EXERCISE:
Copy out exactly the lines below that run from the one holding "## Model description" to the one holding "- num_epochs: 5.0", keeping both of those lines and no others.

Stored data:

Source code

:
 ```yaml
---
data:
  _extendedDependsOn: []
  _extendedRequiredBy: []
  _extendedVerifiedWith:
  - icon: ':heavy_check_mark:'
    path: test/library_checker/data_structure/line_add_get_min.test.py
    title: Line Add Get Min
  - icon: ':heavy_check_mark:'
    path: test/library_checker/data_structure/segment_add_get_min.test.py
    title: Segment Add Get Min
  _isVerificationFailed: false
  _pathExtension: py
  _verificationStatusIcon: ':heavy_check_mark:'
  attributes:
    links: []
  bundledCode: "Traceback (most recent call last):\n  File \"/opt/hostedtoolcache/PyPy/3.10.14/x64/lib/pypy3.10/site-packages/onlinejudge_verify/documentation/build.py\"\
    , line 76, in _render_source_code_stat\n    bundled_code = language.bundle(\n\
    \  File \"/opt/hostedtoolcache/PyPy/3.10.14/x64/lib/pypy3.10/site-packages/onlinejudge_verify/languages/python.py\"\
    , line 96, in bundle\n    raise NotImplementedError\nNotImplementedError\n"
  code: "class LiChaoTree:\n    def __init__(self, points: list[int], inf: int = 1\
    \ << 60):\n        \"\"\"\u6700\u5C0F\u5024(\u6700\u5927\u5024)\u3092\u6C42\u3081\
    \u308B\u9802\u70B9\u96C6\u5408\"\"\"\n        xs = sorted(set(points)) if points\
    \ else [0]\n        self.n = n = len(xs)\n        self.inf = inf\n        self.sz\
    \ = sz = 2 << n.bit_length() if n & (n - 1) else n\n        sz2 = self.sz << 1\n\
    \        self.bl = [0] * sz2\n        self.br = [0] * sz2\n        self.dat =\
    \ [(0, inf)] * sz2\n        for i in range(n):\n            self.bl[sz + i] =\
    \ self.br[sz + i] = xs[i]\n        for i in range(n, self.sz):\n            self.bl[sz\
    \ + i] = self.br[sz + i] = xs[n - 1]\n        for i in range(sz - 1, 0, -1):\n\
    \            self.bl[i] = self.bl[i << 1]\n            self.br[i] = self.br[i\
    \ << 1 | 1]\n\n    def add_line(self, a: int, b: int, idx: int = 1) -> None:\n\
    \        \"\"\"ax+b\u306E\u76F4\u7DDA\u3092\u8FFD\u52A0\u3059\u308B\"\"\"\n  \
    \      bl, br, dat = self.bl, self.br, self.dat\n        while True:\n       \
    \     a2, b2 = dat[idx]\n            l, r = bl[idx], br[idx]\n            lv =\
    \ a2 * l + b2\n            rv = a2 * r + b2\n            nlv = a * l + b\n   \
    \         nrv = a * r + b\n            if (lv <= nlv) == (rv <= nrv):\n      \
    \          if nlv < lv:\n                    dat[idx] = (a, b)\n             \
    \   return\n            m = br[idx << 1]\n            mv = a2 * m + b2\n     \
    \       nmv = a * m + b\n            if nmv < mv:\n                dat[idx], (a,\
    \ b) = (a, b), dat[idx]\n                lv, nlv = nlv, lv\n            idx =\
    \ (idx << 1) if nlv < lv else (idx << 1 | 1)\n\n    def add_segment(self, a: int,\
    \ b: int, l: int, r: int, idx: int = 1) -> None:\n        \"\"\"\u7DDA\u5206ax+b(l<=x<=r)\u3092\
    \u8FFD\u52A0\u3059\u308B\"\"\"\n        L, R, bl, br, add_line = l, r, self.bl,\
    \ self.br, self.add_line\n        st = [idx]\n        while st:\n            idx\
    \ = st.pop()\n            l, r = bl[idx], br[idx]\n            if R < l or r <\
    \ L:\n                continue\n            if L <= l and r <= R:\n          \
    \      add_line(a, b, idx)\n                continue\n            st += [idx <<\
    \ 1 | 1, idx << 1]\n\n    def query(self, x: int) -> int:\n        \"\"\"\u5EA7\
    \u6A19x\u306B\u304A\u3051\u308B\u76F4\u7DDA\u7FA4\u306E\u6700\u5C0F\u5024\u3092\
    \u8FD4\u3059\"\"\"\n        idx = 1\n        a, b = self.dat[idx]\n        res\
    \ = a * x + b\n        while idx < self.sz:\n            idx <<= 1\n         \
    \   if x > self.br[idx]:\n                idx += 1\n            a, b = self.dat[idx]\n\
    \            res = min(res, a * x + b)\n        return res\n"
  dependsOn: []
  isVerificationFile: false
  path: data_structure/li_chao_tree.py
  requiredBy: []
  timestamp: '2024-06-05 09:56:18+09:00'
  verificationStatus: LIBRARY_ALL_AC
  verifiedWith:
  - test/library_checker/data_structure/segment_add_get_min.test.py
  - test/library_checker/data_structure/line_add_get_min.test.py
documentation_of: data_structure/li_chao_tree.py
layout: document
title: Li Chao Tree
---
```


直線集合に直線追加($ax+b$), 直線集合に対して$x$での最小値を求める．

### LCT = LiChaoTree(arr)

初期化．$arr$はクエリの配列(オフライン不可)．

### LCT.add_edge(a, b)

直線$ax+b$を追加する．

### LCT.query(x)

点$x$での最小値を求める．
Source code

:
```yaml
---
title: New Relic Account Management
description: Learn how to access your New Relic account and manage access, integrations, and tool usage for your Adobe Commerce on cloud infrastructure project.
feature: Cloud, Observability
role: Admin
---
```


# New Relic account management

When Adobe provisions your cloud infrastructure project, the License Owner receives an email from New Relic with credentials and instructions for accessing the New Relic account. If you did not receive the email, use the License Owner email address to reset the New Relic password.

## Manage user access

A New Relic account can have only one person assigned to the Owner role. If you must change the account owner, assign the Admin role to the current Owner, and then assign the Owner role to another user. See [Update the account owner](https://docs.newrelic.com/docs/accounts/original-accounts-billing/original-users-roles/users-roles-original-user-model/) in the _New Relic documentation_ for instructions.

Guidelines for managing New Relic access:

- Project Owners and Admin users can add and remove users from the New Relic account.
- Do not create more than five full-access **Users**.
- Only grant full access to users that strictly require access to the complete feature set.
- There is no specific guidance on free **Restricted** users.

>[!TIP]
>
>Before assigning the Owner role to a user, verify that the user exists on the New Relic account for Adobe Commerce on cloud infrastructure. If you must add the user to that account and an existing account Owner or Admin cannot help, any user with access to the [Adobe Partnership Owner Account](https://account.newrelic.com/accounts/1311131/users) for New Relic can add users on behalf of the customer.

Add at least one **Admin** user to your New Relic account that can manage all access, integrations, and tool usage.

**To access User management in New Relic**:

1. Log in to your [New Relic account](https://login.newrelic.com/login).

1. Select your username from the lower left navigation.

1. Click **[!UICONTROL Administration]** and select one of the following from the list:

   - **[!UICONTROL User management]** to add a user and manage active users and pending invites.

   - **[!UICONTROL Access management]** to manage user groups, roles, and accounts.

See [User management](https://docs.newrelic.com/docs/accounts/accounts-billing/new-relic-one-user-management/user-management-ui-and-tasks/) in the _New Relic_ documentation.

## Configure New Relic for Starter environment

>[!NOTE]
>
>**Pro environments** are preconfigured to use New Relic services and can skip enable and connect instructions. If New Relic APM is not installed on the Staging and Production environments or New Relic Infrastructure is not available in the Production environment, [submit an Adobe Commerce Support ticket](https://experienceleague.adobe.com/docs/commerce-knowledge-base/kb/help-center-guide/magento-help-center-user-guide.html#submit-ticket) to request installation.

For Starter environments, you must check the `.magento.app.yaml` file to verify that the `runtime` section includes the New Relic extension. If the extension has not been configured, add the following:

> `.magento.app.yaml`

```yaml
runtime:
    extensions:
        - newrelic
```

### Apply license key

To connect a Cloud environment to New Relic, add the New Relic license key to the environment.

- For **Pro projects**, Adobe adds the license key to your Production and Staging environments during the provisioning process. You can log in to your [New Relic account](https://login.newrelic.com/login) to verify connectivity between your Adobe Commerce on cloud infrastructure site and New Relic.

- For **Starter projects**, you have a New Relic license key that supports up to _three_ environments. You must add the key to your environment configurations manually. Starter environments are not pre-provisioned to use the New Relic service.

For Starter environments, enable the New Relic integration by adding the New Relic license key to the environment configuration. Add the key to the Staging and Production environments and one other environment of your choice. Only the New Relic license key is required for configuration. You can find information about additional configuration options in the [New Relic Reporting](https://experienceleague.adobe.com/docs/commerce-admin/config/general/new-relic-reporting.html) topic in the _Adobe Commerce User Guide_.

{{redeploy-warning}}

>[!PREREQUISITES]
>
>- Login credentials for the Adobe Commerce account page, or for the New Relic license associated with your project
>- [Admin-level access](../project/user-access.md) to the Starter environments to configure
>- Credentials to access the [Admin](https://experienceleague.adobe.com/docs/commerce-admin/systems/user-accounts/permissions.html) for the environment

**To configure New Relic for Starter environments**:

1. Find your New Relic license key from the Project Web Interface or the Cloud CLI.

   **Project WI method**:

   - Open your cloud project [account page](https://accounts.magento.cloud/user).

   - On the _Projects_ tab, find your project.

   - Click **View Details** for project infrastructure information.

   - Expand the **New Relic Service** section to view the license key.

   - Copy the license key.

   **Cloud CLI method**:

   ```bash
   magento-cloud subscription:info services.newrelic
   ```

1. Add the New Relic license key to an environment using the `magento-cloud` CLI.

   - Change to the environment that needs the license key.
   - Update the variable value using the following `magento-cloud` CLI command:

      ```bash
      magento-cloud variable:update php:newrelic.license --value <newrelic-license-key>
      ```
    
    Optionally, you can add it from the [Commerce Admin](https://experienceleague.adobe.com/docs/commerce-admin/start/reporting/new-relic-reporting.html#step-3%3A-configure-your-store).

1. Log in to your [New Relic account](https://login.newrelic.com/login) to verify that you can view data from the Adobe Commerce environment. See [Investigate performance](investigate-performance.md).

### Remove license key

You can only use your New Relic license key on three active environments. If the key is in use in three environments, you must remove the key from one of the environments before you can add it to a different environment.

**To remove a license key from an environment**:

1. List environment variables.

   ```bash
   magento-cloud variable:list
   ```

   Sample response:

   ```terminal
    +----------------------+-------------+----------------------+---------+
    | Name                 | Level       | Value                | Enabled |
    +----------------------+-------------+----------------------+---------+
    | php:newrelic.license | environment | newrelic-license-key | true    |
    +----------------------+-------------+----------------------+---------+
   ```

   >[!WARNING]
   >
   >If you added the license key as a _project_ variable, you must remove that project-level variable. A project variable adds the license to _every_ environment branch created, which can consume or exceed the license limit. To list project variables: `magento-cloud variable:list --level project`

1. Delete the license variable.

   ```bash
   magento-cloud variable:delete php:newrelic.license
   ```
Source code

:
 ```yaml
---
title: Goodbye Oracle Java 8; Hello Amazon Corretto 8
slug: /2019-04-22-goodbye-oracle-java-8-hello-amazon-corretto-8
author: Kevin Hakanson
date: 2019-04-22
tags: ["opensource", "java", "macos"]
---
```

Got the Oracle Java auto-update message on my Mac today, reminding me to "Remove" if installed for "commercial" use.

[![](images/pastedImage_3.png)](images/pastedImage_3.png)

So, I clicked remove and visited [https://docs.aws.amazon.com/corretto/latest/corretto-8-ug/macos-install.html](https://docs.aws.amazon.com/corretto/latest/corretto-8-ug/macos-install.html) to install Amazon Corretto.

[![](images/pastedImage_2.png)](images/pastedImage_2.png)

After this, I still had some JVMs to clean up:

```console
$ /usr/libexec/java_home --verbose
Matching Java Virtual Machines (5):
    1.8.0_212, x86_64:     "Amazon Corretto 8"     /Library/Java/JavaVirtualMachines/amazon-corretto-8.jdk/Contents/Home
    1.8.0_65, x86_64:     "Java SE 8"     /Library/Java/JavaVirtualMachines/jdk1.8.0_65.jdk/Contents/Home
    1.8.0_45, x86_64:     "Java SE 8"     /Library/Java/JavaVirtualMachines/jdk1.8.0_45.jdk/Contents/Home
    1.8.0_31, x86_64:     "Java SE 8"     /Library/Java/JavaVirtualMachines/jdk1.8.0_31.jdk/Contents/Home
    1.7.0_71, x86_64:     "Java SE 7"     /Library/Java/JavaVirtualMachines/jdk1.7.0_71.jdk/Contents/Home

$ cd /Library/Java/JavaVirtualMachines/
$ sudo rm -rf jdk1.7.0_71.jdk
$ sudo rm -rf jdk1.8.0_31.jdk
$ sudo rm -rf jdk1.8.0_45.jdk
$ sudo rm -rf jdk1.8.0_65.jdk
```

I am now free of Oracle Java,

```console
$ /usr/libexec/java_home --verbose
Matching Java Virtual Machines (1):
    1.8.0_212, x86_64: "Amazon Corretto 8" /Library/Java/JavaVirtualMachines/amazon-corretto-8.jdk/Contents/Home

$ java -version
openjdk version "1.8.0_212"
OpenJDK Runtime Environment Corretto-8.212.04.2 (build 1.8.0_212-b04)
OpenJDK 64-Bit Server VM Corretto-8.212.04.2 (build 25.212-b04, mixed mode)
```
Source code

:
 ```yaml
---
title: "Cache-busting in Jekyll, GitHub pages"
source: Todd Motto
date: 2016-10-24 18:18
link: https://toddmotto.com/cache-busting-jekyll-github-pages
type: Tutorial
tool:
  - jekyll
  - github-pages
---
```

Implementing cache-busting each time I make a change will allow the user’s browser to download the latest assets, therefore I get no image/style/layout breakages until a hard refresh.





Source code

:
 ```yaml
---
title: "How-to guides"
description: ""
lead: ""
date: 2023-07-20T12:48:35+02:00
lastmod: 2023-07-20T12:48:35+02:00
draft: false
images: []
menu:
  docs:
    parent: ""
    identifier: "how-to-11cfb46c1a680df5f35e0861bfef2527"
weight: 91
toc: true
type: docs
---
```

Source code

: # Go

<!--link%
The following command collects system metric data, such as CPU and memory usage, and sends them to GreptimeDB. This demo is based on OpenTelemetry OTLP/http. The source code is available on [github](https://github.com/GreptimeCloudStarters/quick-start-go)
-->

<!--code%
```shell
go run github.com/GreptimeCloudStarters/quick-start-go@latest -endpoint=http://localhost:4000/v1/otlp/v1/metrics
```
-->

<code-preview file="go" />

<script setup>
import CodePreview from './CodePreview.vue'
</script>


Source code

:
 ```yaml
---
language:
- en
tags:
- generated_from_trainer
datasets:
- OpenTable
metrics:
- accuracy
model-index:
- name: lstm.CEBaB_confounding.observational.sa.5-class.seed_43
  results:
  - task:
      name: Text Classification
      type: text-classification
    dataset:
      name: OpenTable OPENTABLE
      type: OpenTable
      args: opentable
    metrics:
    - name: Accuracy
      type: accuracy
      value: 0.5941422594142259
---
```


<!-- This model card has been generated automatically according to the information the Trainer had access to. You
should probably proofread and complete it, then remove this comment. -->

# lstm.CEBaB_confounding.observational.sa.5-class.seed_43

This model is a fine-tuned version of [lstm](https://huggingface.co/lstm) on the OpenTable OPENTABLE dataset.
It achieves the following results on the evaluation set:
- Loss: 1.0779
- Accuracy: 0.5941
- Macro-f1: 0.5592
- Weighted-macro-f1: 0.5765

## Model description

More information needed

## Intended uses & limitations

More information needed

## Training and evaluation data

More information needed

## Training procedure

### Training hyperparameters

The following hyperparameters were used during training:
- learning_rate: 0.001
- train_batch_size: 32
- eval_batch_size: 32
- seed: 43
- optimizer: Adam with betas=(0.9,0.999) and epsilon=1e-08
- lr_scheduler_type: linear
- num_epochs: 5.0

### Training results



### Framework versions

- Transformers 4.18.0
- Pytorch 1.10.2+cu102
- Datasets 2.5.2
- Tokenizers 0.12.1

RESPONSE TO THIS EXERCISE:
## Model description

More information needed

## Intended uses & limitations

More information needed

## Training and evaluation data

More information needed

## Training procedure

### Training hyperparameters

The following hyperparameters were used during training:
- learning_rate: 0.001
- train_batch_size: 32
- eval_batch_size: 32
- seed: 43
- optimizer: Adam with betas=(0.9,0.999) and epsilon=1e-08
- lr_scheduler_type: linear
- num_epochs: 5.0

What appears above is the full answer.